Goats can provide meat, dairy, and cashmere. They also will browse through the brush rather than graze (so this may be a good introduction into what may become a staple animal here on the homestead).The two we have are both castrated so one will become meat or go to the sale barn to offset cost of the other. The other has a job to do which will be a long term job of keeping our newest addition company.

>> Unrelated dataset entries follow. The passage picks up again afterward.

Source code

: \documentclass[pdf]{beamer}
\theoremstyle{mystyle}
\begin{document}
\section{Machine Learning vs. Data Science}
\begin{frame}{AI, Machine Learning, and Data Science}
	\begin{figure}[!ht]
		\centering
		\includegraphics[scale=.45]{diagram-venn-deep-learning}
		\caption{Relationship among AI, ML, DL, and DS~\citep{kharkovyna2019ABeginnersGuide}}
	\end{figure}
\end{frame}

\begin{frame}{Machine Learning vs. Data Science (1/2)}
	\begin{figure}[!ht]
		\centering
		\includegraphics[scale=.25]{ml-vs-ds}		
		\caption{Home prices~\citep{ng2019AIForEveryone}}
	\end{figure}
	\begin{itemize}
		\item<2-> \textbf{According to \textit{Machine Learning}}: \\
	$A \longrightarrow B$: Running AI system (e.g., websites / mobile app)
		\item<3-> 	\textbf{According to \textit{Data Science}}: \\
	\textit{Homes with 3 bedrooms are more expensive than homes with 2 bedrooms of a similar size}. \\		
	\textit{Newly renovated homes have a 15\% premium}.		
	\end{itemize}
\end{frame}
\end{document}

That’s right we have added a new member to our homestead! We picked up over the weekend a large miniature horse. I laugh myself at the sound of that. I never intended on owning a mini. However we have one. He is a good boy. He is about 5 years of age and has been loved greatly by the place he called home until this past weekend.
His name is Blaze.
Now I never intended to own a mini because what do you do with a mini? They are small you might even say they are mini…however cute they are I don’t intend to feed a hat burner for nothing. So this mini horse has a job once he is broke to drive (he is broke to ground drive he just hasn’t been hitched yet).
His job will be two fold.
First he will teach our kids how to drive, as well as horsemanship. This is a good job for a mini. They read body language just like a larger horse. They respond the same. They are less intimidating for smaller children to get their experience with leading and picking feet up and the basics of horse care.
His second job will be to haul out firewood from the bush. Firewood that will heat our home in the winters…firewood that will be used to boil sap in the sugar bush…and firewood for sale and for camp fires around home when we visit with company.
I look forward to seeing what he can do and to the enjoyment he will bring to our family.